Friday, April 27, 2007

Thoughts About The Obligation to Blog On Certain Subjects

In spite of my three years of deconstructivist, post-colonial, race-conscious legal education, I hardly write about the stuff anymore. I have one paper coming out on Asian American employment stereotypes, but as far as I can see I'm going to be doing work on conflicts of law, employment discrimination, organizational theory, sociology of law, and gender discrimination for the foreseable future. If there is another shift, I'd go into administrative and regulatory law with a focus on welfare and benefits. I've blogged extensively on this shift, which I'm not entirely comfortable with. People I respect say that I have the right to change my mind, but I'm not sure that I am changing my mind per se. I'm changing my subjects. It's true that my thoughts on certain issues are becoming nuanced and thus unstable, but in general I'm keeping with most of my beliefs. It feels a bit like changing hats without changing the underlying mind. But most of the world will see only your shifting hats if you don't reveal to them your mind.

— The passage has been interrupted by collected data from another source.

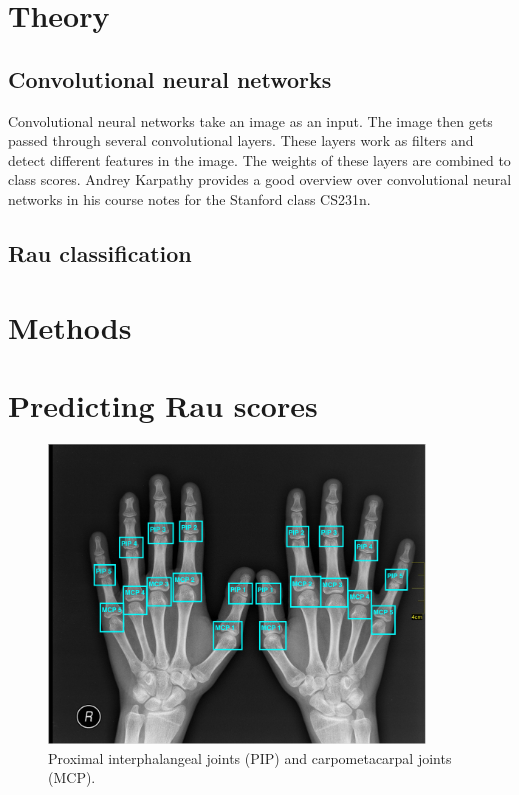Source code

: \documentclass[12pt]{article}
\begin{document}
\newpage




\section{Theory}
\label{sec:theory}

\subsection{Convolutional neural networks}
\label{subsec:cnn}
Convolutional neural networks take an image as an input. The image then gets passed through several convolutional layers. These layers work as filters and detect different features in the image. The weights of these layers are combined to class scores. Andrey Karpathy provides a good overview over convolutional neural networks in his course notes for the Stanford class CS231n. \cite{cnn}

\subsection{Rau classification}
\label{subsec:rau}

\section{Methods}
\label{sec:methods}


\section{Predicting Rau scores}





\begin{figure}
\includegraphics[width=10cm]{joints}	
\caption{Proximal interphalangeal joints (PIP) and carpometacarpal joints (MCP).}
\label{fig:joints}
\end{figure}
\end{document}
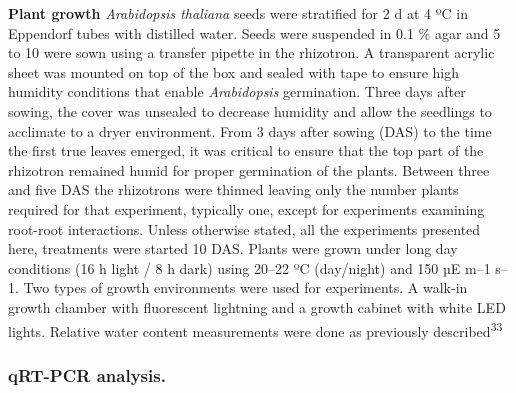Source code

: \documentclass[]{article}
\begin{document}
\textbf{Plant growth} \emph{Arabidopsis thaliana} seeds were stratified
for 2 d at 4 ºC in Eppendorf tubes with distilled water. Seeds were
suspended in 0.1 \% agar and 5 to 10 were sown using a transfer pipette
in the rhizotron. A transparent acrylic sheet was mounted on top of the
box and sealed with tape to ensure high humidity conditions that enable
\emph{Arabidopsis} germination. Three days after sowing, the cover was
unsealed to decrease humidity and allow the seedlings to acclimate to a
dryer environment. From 3 days after sowing (DAS) to the time the first
true leaves emerged, it was critical to ensure that the top part of the
rhizotron remained humid for proper germination of the plants. Between
three and five DAS the rhizotrons were thinned leaving only the number
plants required for that experiment, typically one, except for
experiments examining root-root interactions. Unless otherwise stated,
all the experiments presented here, treatments were started 10 DAS.
Plants were grown under long day conditions (16 h light / 8 h dark)
using 20--22 ºC (day/night) and 150 µE m--1 s--1. Two types of growth
environments were used for experiments. A walk-in growth chamber with
fluorescent lightning and a growth cabinet with white LED lights.
Relative water content measurements were done as previously
described\textsuperscript{33}

\subsubsection{qRT-PCR analysis.}\label{qrt-pcr-analysis.}
\end{document}
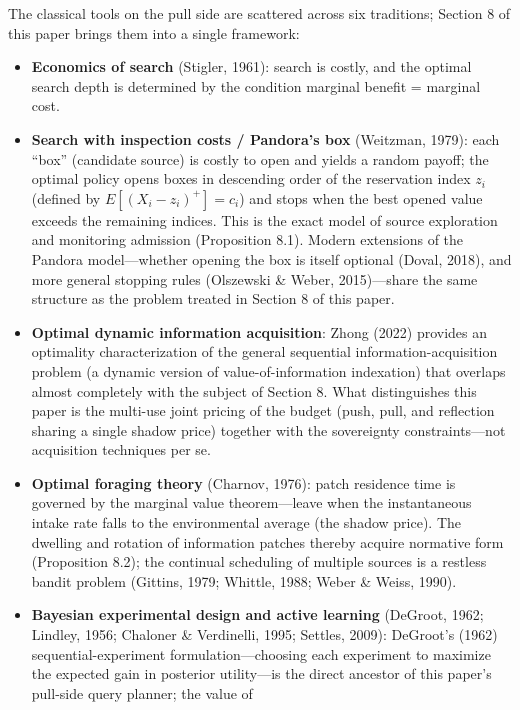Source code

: \documentclass[
  11pt]{article}
\providecommand{\tightlist}{%
  \setlength{\itemsep}{0pt}\setlength{\parskip}{0pt}}
\begin{document}
The classical tools on the pull side are scattered across six
traditions; Section 8 of this paper brings them into a single framework:

\begin{itemize}
\tightlist
\item
  \textbf{Economics of search} (Stigler, 1961): search is costly, and
  the optimal search depth is determined by the condition marginal
  benefit = marginal cost.
\item
  \textbf{Search with inspection costs / Pandora's box} (Weitzman,
  1979): each ``box'' (candidate source) is costly to open and yields a
  random payoff; the optimal policy opens boxes in descending order of
  the reservation index \(z_i\) (defined by \(E[(X_i - z_i)^+] = c_i\))
  and stops when the best opened value exceeds the remaining indices.
  This is the exact model of source exploration and monitoring admission
  (Proposition 8.1). Modern extensions of the Pandora model---whether
  opening the box is itself optional (Doval, 2018), and more general
  stopping rules (Olszewski \& Weber, 2015)---share the same structure
  as the problem treated in Section 8 of this paper.
\item
  \textbf{Optimal dynamic information acquisition}: Zhong (2022)
  provides an optimality characterization of the general sequential
  information-acquisition problem (a dynamic version of
  value-of-information indexation) that overlaps almost completely with
  the subject of Section 8. What distinguishes this paper is the
  multi-use joint pricing of the budget (push, pull, and reflection
  sharing a single shadow price) together with the sovereignty
  constraints---not acquisition techniques per se.
\item
  \textbf{Optimal foraging theory} (Charnov, 1976): patch residence time
  is governed by the marginal value theorem---leave when the
  instantaneous intake rate falls to the environmental average (the
  shadow price). The dwelling and rotation of information patches
  thereby acquire normative form (Proposition 8.2); the continual
  scheduling of multiple sources is a restless bandit problem (Gittins,
  1979; Whittle, 1988; Weber \& Weiss, 1990).
\item
  \textbf{Bayesian experimental design and active learning} (DeGroot,
  1962; Lindley, 1956; Chaloner \& Verdinelli, 1995; Settles, 2009):
  DeGroot's (1962) sequential-experiment formulation---choosing each
  experiment to maximize the expected gain in posterior utility---is the
  direct ancestor of this paper's pull-side query planner; the value of

\end{itemize}
\end{document}
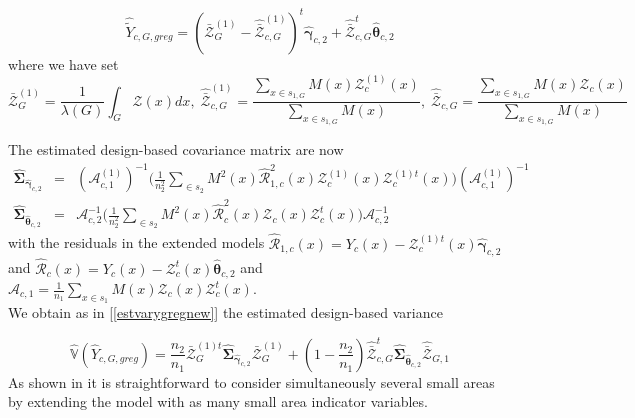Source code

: \documentclass[a4paper,12pt,leqno, titlepage]{article}
\newcommand{\VAR}{\mathbb{V}}
\begin{document}
{{\begin{equation}\label{extclustersmallareaest1}
\hat{\tilde{Y}}_{c,G,greg}
= (\bar{\pmb{\mathcal{Z}}}_G^{(1)}-\hat{\bar{\pmb{\mathcal{Z}}}}_{c,G}^{(1)})^t\hat{\pmb{\gamma}}_{c,2} +
\hat{\bar{\pmb{\mathcal{Z}}}}_{c,G}^t\hat{\pmb{\theta}}_{c,2}
\end{equation}
where we have set
 $$\bar{\pmb{\mathcal{Z}}}_G^{(1)}=\frac{1}{\lambda(G)}\int_G \mathcal{Z}(x)dx,\; \hat{\bar{\pmb{\mathcal{Z}}}}_{c,G}^{(1)}=
 \frac{\sum_{x\in{s_{1,G}}}M(x)\pmb{\mathcal{Z}}_c^{(1)}(x)}{\sum_{x\in{s_{1,G}}}M(x)},\;
 \hat{\bar{\pmb{\mathcal{Z}}}}_{c,G}=
 \frac{\sum_{x\in{s_{1,G}}}M(x)\pmb{\mathcal{Z}}_c(x)}{\sum_{x\in{s_{1,G}}}M(x)}$$

The estimated design-based covariance matrix are now
\begin{eqnarray}\label{gammathetaclusterextestvar}
\hat{\pmb{\Sigma}}_{\hat{\pmb{\gamma}}_{c,2}}&=&
(\pmb{\mathcal{A}}^{(1)}_{c,1})^{-1}\Big(\frac{1}{n^2_2}\sum_{\in{s_2}}M^2(x)\hat{\mathcal{R}}_{1,c}^2(x)
\pmb{\mathcal{Z}}^{(1)}_c(x)\pmb{\mathcal{Z}}^{(1)t}_c(x)\Big)(\pmb{\mathcal{A}}^{(1)}_{c,1})^{-1}\nonumber \\
\hat{\pmb{\Sigma}}_{\hat{\pmb{\theta}}_{c,2}}&=&
\pmb{\mathcal{A}}^{-1}_{c,2}\Big(\frac{1}{n^2_2}\sum_{\in{s_2}}M^2(x)\hat{\mathcal{R}}_c^2(x)
\pmb{\mathcal{Z}}_c(x)\pmb{\mathcal{Z}}^t_c(x)\Big)\pmb{\mathcal{A}}^{-1}_{c,2}
\end{eqnarray}
with the residuals in the extended models $\hat{\mathcal{R}}_{1,c}(x)=Y_c(x)-\pmb{\mathcal{Z}}^{(1)t}_c(x)\hat{\pmb{\gamma}}_{c,2}$ and
$\hat{\mathcal{R}}_{c}(x)=Y_c(x)-\pmb{\mathcal{Z}}^{t}_c(x)\hat{\pmb{\theta}}_{c,2}$ and
$\pmb{\mathcal{A}}_{c,1}=\frac{1}{n_1}\sum_{x\in{s_1}}M(x)\pmb{\mathcal{Z}}_c(x)\pmb{\mathcal{Z}}^t_c(x)$.\\
We obtain as in [\ref{estvarygregnew}] the estimated design-based variance

\begin{equation}\label{extendedclustersmallestvariance}
\hat{\VAR}(\hat{Y}_{c,G,greg}) =\frac{n_2}{n_1}\bar{\pmb{\mathcal{Z}}}_G^{(1)t}\hat{\pmb{\Sigma}}_{\hat{\pmb{\gamma}}_{c,2}}
\bar{\pmb{\mathcal{Z}}}_G^{(1)}+(1-\frac{n_2}{n_1})\hat{\bar{\pmb{\mathcal{Z}}}}_{c,G}^t\hat{\pmb{\Sigma}}_{\hat{\pmb{\theta}}_{c,2}}
\hat{\bar{\pmb{\mathcal{Z}}}}_{G,1}
\end{equation}
As shown in \cite{mandallazreport1} it is straightforward to consider simultaneously several
small areas by extending the model with as many small area indicator variables.\\

}}
\end{document}
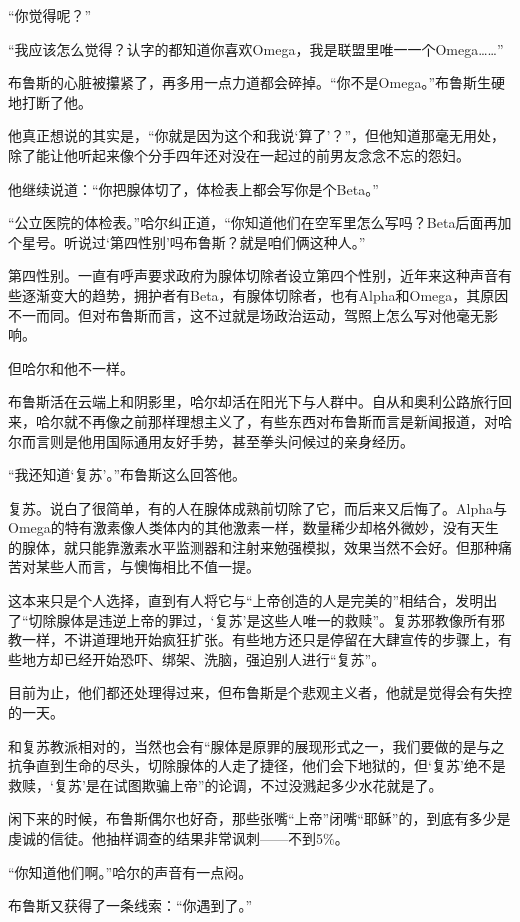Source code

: \documentclass[../main]{subfiles}
\begin{document}
“你觉得呢？”

“我应该怎么觉得？认字的都知道你喜欢Omega，我是联盟里唯一一个Omega……”

布鲁斯的心脏被攥紧了，再多用一点力道都会碎掉。“你不是Omega。”布鲁斯生硬地打断了他。

他真正想说的其实是，“你就是因为这个和我说‘算了’？”，但他知道那毫无用处，除了能让他听起来像个分手四年还对没在一起过的前男友念念不忘的怨妇。

他继续说道：“你把腺体切了，体检表上都会写你是个Beta。”

“公立医院的体检表。”哈尔纠正道，“你知道他们在空军里怎么写吗？Beta后面再加个星号。听说过‘第四性别’吗布鲁斯？就是咱们俩这种人。”

第四性别。一直有呼声要求政府为腺体切除者设立第四个性别，近年来这种声音有些逐渐变大的趋势，拥护者有Beta，有腺体切除者，也有Alpha和Omega，其原因不一而同。但对布鲁斯而言，这不过就是场政治运动，驾照上怎么写对他毫无影响。

但哈尔和他不一样。

布鲁斯活在云端上和阴影里，哈尔却活在阳光下与人群中。自从和奥利公路旅行回来，哈尔就不再像之前那样理想主义了，有些东西对布鲁斯而言是新闻报道，对哈尔而言则是他用国际通用友好手势，甚至拳头问候过的亲身经历。

“我还知道‘复苏’。”布鲁斯这么回答他。

复苏。说白了很简单，有的人在腺体成熟前切除了它，而后来又后悔了。Alpha与Omega的特有激素像人类体内的其他激素一样，数量稀少却格外微妙，没有天生的腺体，就只能靠激素水平监测器和注射来勉强模拟，效果当然不会好。但那种痛苦对某些人而言，与懊悔相比不值一提。

这本来只是个人选择，直到有人将它与“上帝创造的人是完美的”相结合，发明出了“切除腺体是违逆上帝的罪过，‘复苏’是这些人唯一的救赎”。复苏邪教像所有邪教一样，不讲道理地开始疯狂扩张。有些地方还只是停留在大肆宣传的步骤上，有些地方却已经开始恐吓、绑架、洗脑，强迫别人进行“复苏”。

目前为止，他们都还处理得过来，但布鲁斯是个悲观主义者，他就是觉得会有失控的一天。

和复苏教派相对的，当然也会有“腺体是原罪的展现形式之一，我们要做的是与之抗争直到生命的尽头，切除腺体的人走了捷径，他们会下地狱的，但‘复苏’绝不是救赎，‘复苏’是在试图欺骗上帝”的论调，不过没溅起多少水花就是了。

闲下来的时候，布鲁斯偶尔也好奇，那些张嘴“上帝”闭嘴“耶稣”的，到底有多少是虔诚的信徒。他抽样调查的结果非常讽刺——不到5\%。

“你知道他们啊。”哈尔的声音有一点闷。

布鲁斯又获得了一条线索：“你遇到了。”
\end{document}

So it's pretty clear that despite my liberal bent, I've backed away considerably from race-conscious writing both academically and even casually. This blog is a major indication of this shift. In theory, I should use this space to write on whatever I want, almost especially if I don't write on it for work. But I dont' tend to anyway. I feel like this blog is an extension of personal and professional self, and I'm having a harder time telling those two apart lately. I can't blog about what I work on because I'm pseudonymous--unless it's under my own name somewhere, the ideas here will not attributable to myself, and I have some intellectually property issues with that. But I dont' want to give up my pseudonymity for the times when I want to write personally. So there is hardly any blogging about the regulation of child pornography or social network and organizational theory as applied to employment discrimination here, alas.

So what's left to write about? I sometimes write about the legal academy from an insider's perspective. I enjoy these posts, but they take a lot of time--particularly since I try to bring in references from pedagogical theory or sociological perspectives on the law. I sometimes write about my personal life, but I am growing more and more reticent in this area the more I'm read by future colleagues.

There is political blogging. But I have been avoiding that as of late. Why?

I can't say. I know it links back to the first point--I hardly write anymore from a race-conscious perspective, and the trolls out there make me somewhat cautious about gender-conscious writing. And while I could write about the French elections or other political news of the day, there are people far smarter than me and far more qualified who are better reads. They say, "write what you know." But should I? The part of me that now resists identity politics, as if I'm obligated to write on every racial issue--particularly if it's Asian-American--or every feminist issue (though here, I feel more keen to express my opinion and fee less tokenism), when I know there is no such obligation.

Or is there? Is there some responsibility I have as an Asian American woman to write about certain issues and offer my perspective in a predominantly white and male legal academy? Should I discuss, as if I was authoritative, the ethnic identity of Seung-Hui Cho and what that means, if anything? Should I discuss the XOXOth controversy and the general misogyny of the blogosphere? There were several articles in the NYT a couple of months ago on the Asian Americanization of campuses, with an almost "yellow peril" tone--and I passed up the subject. I don't know if that was irresponsible or just simply my prerogative.

It is strange, to have a voice and platform and wonder what to do with it. It's like holding some hammers and axes in your hand and wondering what they're for--to destroy or build? There is never such a stark dichtomy, but as it is I stare at my hands, typing away on the keyboard, and sometimes I don't know where they're going or where they should go.

I have several different hats on right now, a mind that is changing, and hands that seem almost wholly independent. But linking all of these is an undercurrent of feeling--responsibility, of tension, of resistance to I don't know what or whom, except myself past, present, and future.